La moral y la ciencia
Un joven inclinado sobre un libro: «imagen de paz», diréis. ¡No! ¡Imagen de combate! ¿Quién vencerá? ¿Devorará el hombre al libro, o será el libro quien asesine al hombre?
Estudiantes: la literatura humana es una selva sin fin, infestada de felinos traidores, de reptiles ponzoñosos, de insectos que os disecarán si caéis, de pantanos donde acecha la fiebre. Y preñada de paisajes magníficos, sí. Leer es viajar. No emprendáis el viaje sin conoceros, sin vigorizar vuestras almas. Hay comarcas maravillosas de donde no se vuelve. Sabedlo a tiempo.
Estremece esta idea: que la moral se aprenda en los libros. Los libros de moral son libros que mandan. Y los libros no deben mandar, porque son de ayer. No coloquéis en el pasado vuestros jefes, sino en el futuro. Decid al libro: «cuando vivías realmente, cuando naciste para proclamar algo nuevo, no eras moral, eras inmoral». Religioso, al fundar tu secta fuiste hereje. Político, al reclamar más libertades fuiste revolucionario.
¿A qué me enseñas? ¿A obedecer? ¿Por qué no obedeciste? ¿A mandar? ¿Por qué entonces me mandas?
El ideal sería ¿no es cierto? Obedecernos y mandarnos únicamente a nosotros mismos. El deber supremo no es ser como otros fueron, sino ser como se es. Lamentable cosa: encontrar ya escrito lo que habremos de hacer y de pensar. Tan absurdo es ordenar a un individuo libre como a una máquina. El uno no hará caso, puesto que es libre; la otra no necesita que la ordenen, si está construida para la faena que de ella se exige, y si no lo está, ordenarla es inútil. Las máquinas funcionan solas, o no funcionan de ningún modo. Las máquinas no oyen a nadie, y los seres libres no oyen sino la voz interior.
Hemos eliminado de la enseñanza -casi- la tradición religiosa. Aún nos entorpece la didáctica de los deberes civiles, de los prejuicios sobre la propiedad y el Estado. En cuanto a los sentimientos fundamentales, sería monstruoso, por ejemplo, tener que enseñar a las madres el amor a los hijos. El verdadero maestro no enseña más que hechos; su triunfo es despertar en sus discípulos el sentido crítico. El verdadero maestro no enseña la certidumbre; enseña a dudar. Sólo en la duda la conciencia propia alcanza su máximo; sólo en la duda se mueven las energías internas, es decir, las que merecen salvarse.

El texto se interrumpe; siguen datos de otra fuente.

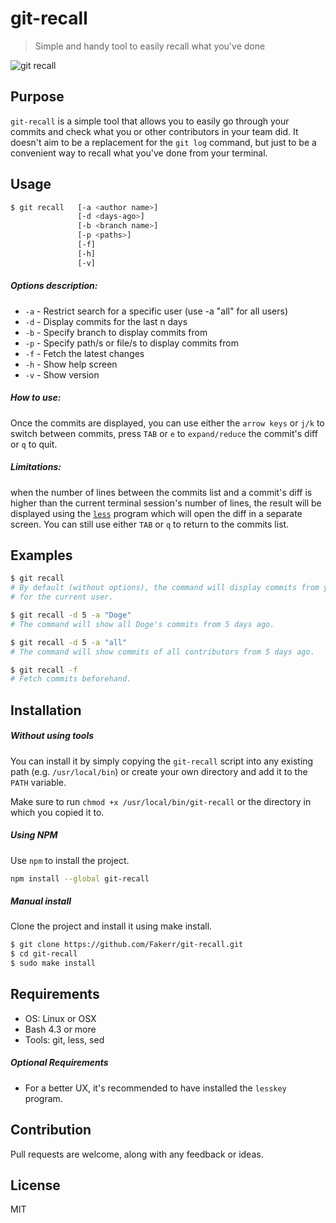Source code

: # git-recall

> Simple and handy tool to easily recall what you've done

![git recall](http://imgur.com/zuw2LqW.gif)

## Purpose

`git-recall` is a simple tool that allows you to easily go through your commits and
check what you or other contributors in your team did. It doesn't aim to be a replacement for the
`git log` command, but just to be a convenient way to recall what you've done from your terminal.


## Usage

```sh
$ git recall   [-a <author name>]
               [-d <days-ago>]
               [-b <branch name>]
               [-p <paths>]
               [-f]
               [-h]
               [-v]
```

##### Options description:

- `-a`      - Restrict search for a specific user (use -a "all" for all users)
- `-d`      - Display commits for the last n days
- `-b`      - Specify branch to display commits from
- `-p`      - Specify path/s or file/s to display commits from
- `-f`      - Fetch the latest changes
- `-h`      - Show help screen
- `-v`      - Show version

##### How to use:

Once the commits are displayed, you can use either the `arrow keys` or `j/k` to switch between commits,
press `TAB` or `e` to `expand/reduce` the commit's diff or `q` to quit.

##### Limitations:

when the number of lines between the commits list and a commit's diff is higher than the current terminal session's number of lines,
the result will be displayed using the [`less`](http://www.tutorialspoint.com/unix_commands/less.htm) program which will open the diff in a separate screen.
You can still use either `TAB` or `q` to return to the commits list.

## Examples

```sh
$ git recall
# By default (without options), the command will display commits from yesterday and
# for the current user.
```


```sh
$ git recall -d 5 -a "Doge"
# The command will show all Doge's commits from 5 days ago.

$ git recall -d 5 -a "all"
# The command will show commits of all contributors from 5 days ago.
```


```sh
$ git recall -f
# Fetch commits beforehand.
```

## Installation

##### Without using tools

You can install it by simply copying the `git-recall` script into any existing path
(e.g. `/usr/local/bin`) or create your own directory and add it to the `PATH` variable.

Make sure to run `chmod +x /usr/local/bin/git-recall` or the directory in which you copied it to. 

##### Using NPM
Use `npm` to install the project.

```sh
npm install --global git-recall
```
##### Manual install
Clone the project and install it using make install.

```sh
$ git clone https://github.com/Fakerr/git-recall.git
$ cd git-recall
$ sudo make install
```
## Requirements
- OS: Linux or OSX
- Bash 4.3 or more
- Tools: git, less, sed

##### Optional Requirements
- For a better UX, it's recommended to have installed the `lesskey` program.

## Contribution
Pull requests are welcome, along with any feedback or ideas.


## License

MIT
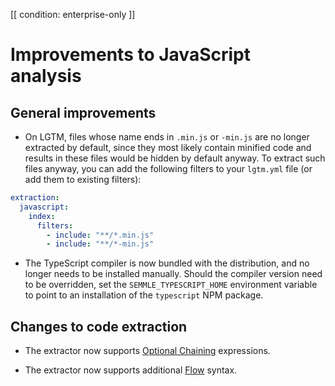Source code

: [[ condition: enterprise-only ]]

# Improvements to JavaScript analysis

## General improvements

* On LGTM, files whose name ends in `.min.js` or `-min.js` are no longer extracted by default, since they most likely contain minified code and results in these files would be hidden by default anyway. To extract such files anyway, you can add the following filters to your `lgtm.yml` file (or add them to existing filters):

```yaml
extraction:
  javascript:
    index:
      filters:
        - include: "**/*.min.js"
        - include: "**/*-min.js"
```

* The TypeScript compiler is now bundled with the distribution, and no longer needs to be installed manually.
  Should the compiler version need to be overridden, set the `SEMMLE_TYPESCRIPT_HOME` environment variable to
  point to an installation of the `typescript` NPM package.

## Changes to code extraction

* The extractor now supports [Optional Chaining](https://github.com/tc39/proposal-optional-chaining) expressions.

* The extractor now supports additional [Flow](https://flow.org/) syntax.
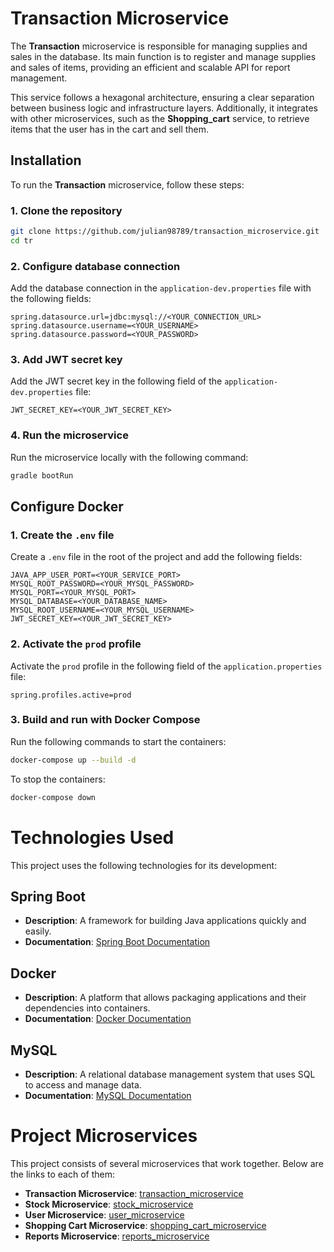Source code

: # Transaction Microservice

The **Transaction** microservice is responsible for managing supplies and sales in the database. Its main function is to register and manage supplies and sales of items, providing an efficient and scalable API for report management.

This service follows a hexagonal architecture, ensuring a clear separation between business logic and infrastructure layers. Additionally, it integrates with other microservices, such as the **Shopping_cart** service, to retrieve items that the user has in the cart and sell them.

## Installation

To run the **Transaction** microservice, follow these steps:

### 1. Clone the repository
```sh
git clone https://github.com/julian98789/transaction_microservice.git
cd tr
```

### 2. Configure database connection
Add the database connection in the `application-dev.properties` file with the following fields:

```
spring.datasource.url=jdbc:mysql://<YOUR_CONNECTION_URL>
spring.datasource.username=<YOUR_USERNAME>
spring.datasource.password=<YOUR_PASSWORD>
```

### 3. Add JWT secret key
Add the JWT secret key in the following field of the `application-dev.properties` file:

```
JWT_SECRET_KEY=<YOUR_JWT_SECRET_KEY>
```

### 4. Run the microservice  
Run the microservice locally with the following command:

```sh
gradle bootRun
```

## Configure Docker 

### 1. Create the `.env` file 
Create a `.env` file in the root of the project and add the following fields:

```
JAVA_APP_USER_PORT=<YOUR_SERVICE_PORT>
MYSQL_ROOT_PASSWORD=<YOUR_MYSQL_PASSWORD>
MYSQL_PORT=<YOUR_MYSQL_PORT>
MYSQL_DATABASE=<YOUR_DATABASE_NAME>
MYSQL_ROOT_USERNAME=<YOUR_MYSQL_USERNAME>
JWT_SECRET_KEY=<YOUR_JWT_SECRET_KEY>
```

### 2. Activate the `prod` profile
Activate the `prod` profile in the following field of the `application.properties` file: 
```
spring.profiles.active=prod
```

### 3. Build and run with Docker Compose  
Run the following commands to start the containers:

```sh
docker-compose up --build -d
```

To stop the containers:

```sh
docker-compose down
```

# Technologies Used

This project uses the following technologies for its development:

## Spring Boot

- **Description**: A framework for building Java applications quickly and easily.
- **Documentation**: [Spring Boot Documentation](https://spring.io/projects/spring-boot)

## Docker

- **Description**: A platform that allows packaging applications and their dependencies into containers.
- **Documentation**: [Docker Documentation](https://docs.docker.com/)

## MySQL

- **Description**: A relational database management system that uses SQL to access and manage data.
- **Documentation**: [MySQL Documentation](https://dev.mysql.com/doc/)

# Project Microservices

This project consists of several microservices that work together. Below are the links to each of them:

- **Transaction Microservice**: [transaction_microservice](https://github.com/julian98789/transaction_microservice.git)
- **Stock Microservice**: [stock_microservice](https://github.com/julian98789/stock_microservice.git)
- **User Microservice**: [user_microservice](https://github.com/julian98789/user_microservice.git)
- **Shopping Cart Microservice**: [shopping_cart_microservice](https://github.com/julian98789/shopping_cart_microservice.git)
- **Reports Microservice**: [reports_microservice](https://github.com/julian98789/reports_microservice.git)
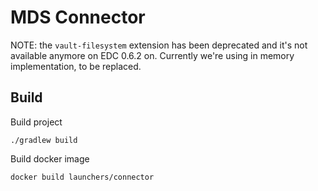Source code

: # MDS Connector

NOTE: the `vault-filesystem` extension has been deprecated and it's not available anymore on EDC 0.6.2 on. Currently we're
using in memory implementation, to be replaced. 

## Build

Build project
```
./gradlew build
```

Build docker image
```
docker build launchers/connector
```
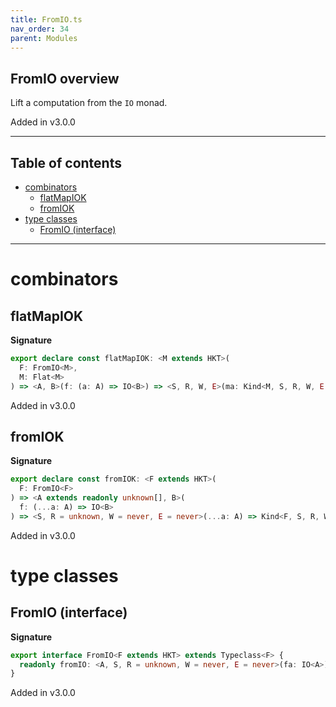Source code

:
 ```yaml
---
title: FromIO.ts
nav_order: 34
parent: Modules
---
```


## FromIO overview

Lift a computation from the `IO` monad.

Added in v3.0.0

---

<h2 class="text-delta">Table of contents</h2>

- [combinators](#combinators)
  - [flatMapIOK](#flatmapiok)
  - [fromIOK](#fromiok)
- [type classes](#type-classes)
  - [FromIO (interface)](#fromio-interface)

---

# combinators

## flatMapIOK

**Signature**

```ts
export declare const flatMapIOK: <M extends HKT>(
  F: FromIO<M>,
  M: Flat<M>
) => <A, B>(f: (a: A) => IO<B>) => <S, R, W, E>(ma: Kind<M, S, R, W, E, A>) => Kind<M, S, R, W, E, B>
```

Added in v3.0.0

## fromIOK

**Signature**

```ts
export declare const fromIOK: <F extends HKT>(
  F: FromIO<F>
) => <A extends readonly unknown[], B>(
  f: (...a: A) => IO<B>
) => <S, R = unknown, W = never, E = never>(...a: A) => Kind<F, S, R, W, E, B>
```

Added in v3.0.0

# type classes

## FromIO (interface)

**Signature**

```ts
export interface FromIO<F extends HKT> extends Typeclass<F> {
  readonly fromIO: <A, S, R = unknown, W = never, E = never>(fa: IO<A>) => Kind<F, S, R, W, E, A>
}
```

Added in v3.0.0
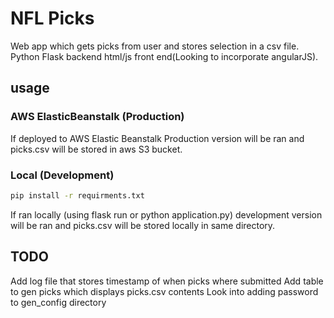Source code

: # NFL Picks
Web app which gets picks from user and stores selection in a csv file. Python Flask backend html/js front end(Looking to incorporate angularJS).

## usage
### AWS ElasticBeanstalk (Production)
If deployed to AWS Elastic Beanstalk Production version will be ran and picks.csv will be stored in aws S3 bucket.

### Local (Development)
```bash
pip install -r requirments.txt
```
If ran locally (using flask run or python application.py) development version will be ran and picks.csv will be stored locally in same directory.

## TODO
Add log file that stores timestamp of when picks where submitted
Add table to gen picks which displays picks.csv contents
Look into adding password to gen_config directory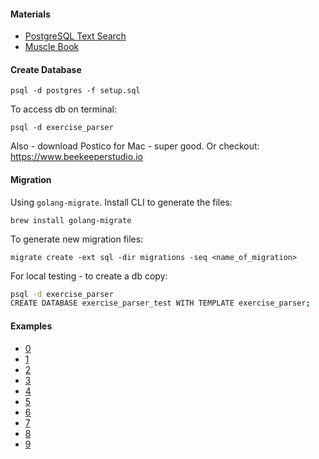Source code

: #### Materials

* [PostgreSQL Text Search](http://shisaa.jp/postset/postgresql-full-text-search-part-3.html)
* [Muscle Book](https://github.com/cfilipov/MuscleBook/tree/master/MuscleBook)

#### Create Database

```
psql -d postgres -f setup.sql
```

To access db on terminal:

```
psql -d exercise_parser
```

Also - download Postico for Mac - super good.
Or checkout: https://www.beekeeperstudio.io

#### Migration

Using `golang-migrate`. Install CLI to generate the files:

```
brew install golang-migrate
```

To generate new migration files:

```
migrate create -ext sql -dir migrations -seq <name_of_migration>
```

For local testing - to create a db copy:

```sh
psql -d exercise_parser
CREATE DATABASE exercise_parser_test WITH TEMPLATE exercise_parser;
```

#### Examples

* [0](https://www.instagram.com/dailylifts365/)
* [1](https://www.instagram.com/p/BY7EIqvA1_C/)
* [2](https://www.instagram.com/p/B9ctyA0n4As/)
* [3](https://www.instagram.com/p/B9csO4Eh6Ez/)
* [4](https://www.instagram.com/p/B9clg8ulDe_/)
* [5](https://www.instagram.com/p/B9aIOuDj90c/)
* [6](https://www.instagram.com/p/B9c77IagavC/)
* [7](https://www.instagram.com/p/B9cz1s2jBsS/)
* [8](https://www.instagram.com/p/B9cgZZyFtSV/)
* [9](https://www.instagram.com/p/B9cdp77nLZr/)


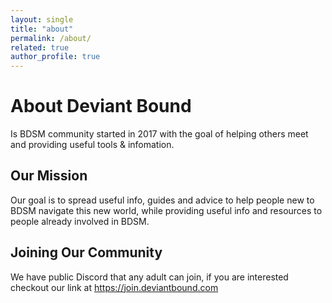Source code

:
```yaml
---
layout: single
title: "about"
permalink: /about/
related: true
author_profile: true
---
```

# About Deviant Bound
Is BDSM community started in 2017 with the goal of helping others meet and providing useful tools & infomation.

## Our Mission
Our goal is to spread useful info, guides and advice to help people new to BDSM navigate this new world, while providing useful info and resources to people already involved in BDSM.

## Joining Our Community
We have public Discord that any adult can join, if you are interested checkout our link at https://join.deviantbound.com
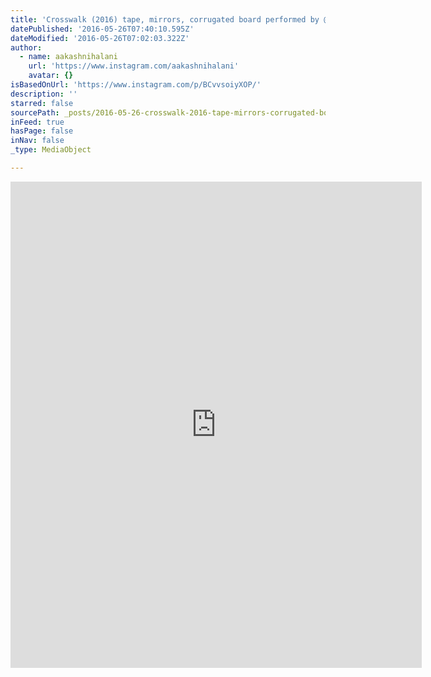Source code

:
 ```yaml
---
title: 'Crosswalk (2016) tape, mirrors, corrugated board performed by @helen_magellan'
datePublished: '2016-05-26T07:40:10.595Z'
dateModified: '2016-05-26T07:02:03.322Z'
author:
  - name: aakashnihalani
    url: 'https://www.instagram.com/aakashnihalani'
    avatar: {}
isBasedOnUrl: 'https://www.instagram.com/p/BCvvsoiyXOP/'
description: ''
starred: false
sourcePath: _posts/2016-05-26-crosswalk-2016-tape-mirrors-corrugated-board-performed-b.md
inFeed: true
hasPage: false
inNav: false
_type: MediaObject

---
```

<iframe src="https://cdn.embedly.com/widgets/media.html?src=http%3A%2F%2Fscontent.cdninstagram.com%2Ft50.2886-16%2F10725876_1531412707155406_2064781295_n.mp4&amp;src_secure=1&amp;url=https%3A%2F%2Fwww.instagram.com%2Fp%2FBCvvsoiyXOP%2F&amp;image=https%3A%2F%2Fscontent.cdninstagram.com%2Ft51.2885-15%2Fe15%2F12816854_1663278133924185_1754106042_n.jpg%3Fig_cache_key%3DMTIwMjM4OTQwMDkwNzUxMDY3MQ%253D%253D.2&amp;key=b7d04c9b404c499eba89ee7072e1c4f7&amp;type=video%2Fmp4&amp;schema=instagram" width="658" height="778" scrolling="no" frameborder="0" allowfullscreen="" style=""></iframe>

Ahora se ensaya una moral científica. Durkheim y Lévy-Brühl la desarrollan. Pero no la atribuyamos otro carácter que el descriptivo. Lévy-Brühl ha escrito una Ciencia de las costumbres. Estudiar las costumbres del hombre como las del castor: muy bien. Sin embargo, no es en el libro de Lévy-Brühl donde están mis sueños, mis deseos, mis victorias, mis fuerzas, mi destino. Los míos, ¿comprendéis? Yo no me casaré para restablecer la cifra media en la estadística anual de los matrimonios. El poder de que dispongo contra las leyes sociales es más sagrado que el poder de cumplirlas.
La ciencia es una ventaja enorme. La ciencia es una luz en una encrucijada. Mas no es lo mismo iluminar los diversos caminos que echar a andar por uno de ellos. La ciencia es lo impersonal, lo objetivo, lo que hay de mecánico en el mundo. Para la ciencia no hay «escala de valores». El microbio es lo que el astro, el placer lo que el dolor, la vida lo que la muerte; fenómenos. Todo está en un plano idéntico; la ciencia no tiene espesor ni claroscuro. Mi espíritu, en cambio, es una jerarquía. Si prefiero suicidarme ¿con qué me detendrán? ¿Con un argumento biológico?
¿Experiencia? Sí. Hay dos experiencias; la exterior, que construye el edificio científico, y la interior, la del yo incomunicable. La ciencia del exterior es la lógica de los casos iguales; yo soy un caso que no se repetirá nunca y mi gobierno será mi ciencia interior, o sea la sabiduría. La sabiduría es lo que me importa en primer término: ser no lo que la ley mande, sino lo que soy.
Y si a ser lo que se es llaman rebeldía, ¡tanto monta!
Publicado en la "Revista del Centro Estudiantil", N.º 6, agosto de 1909.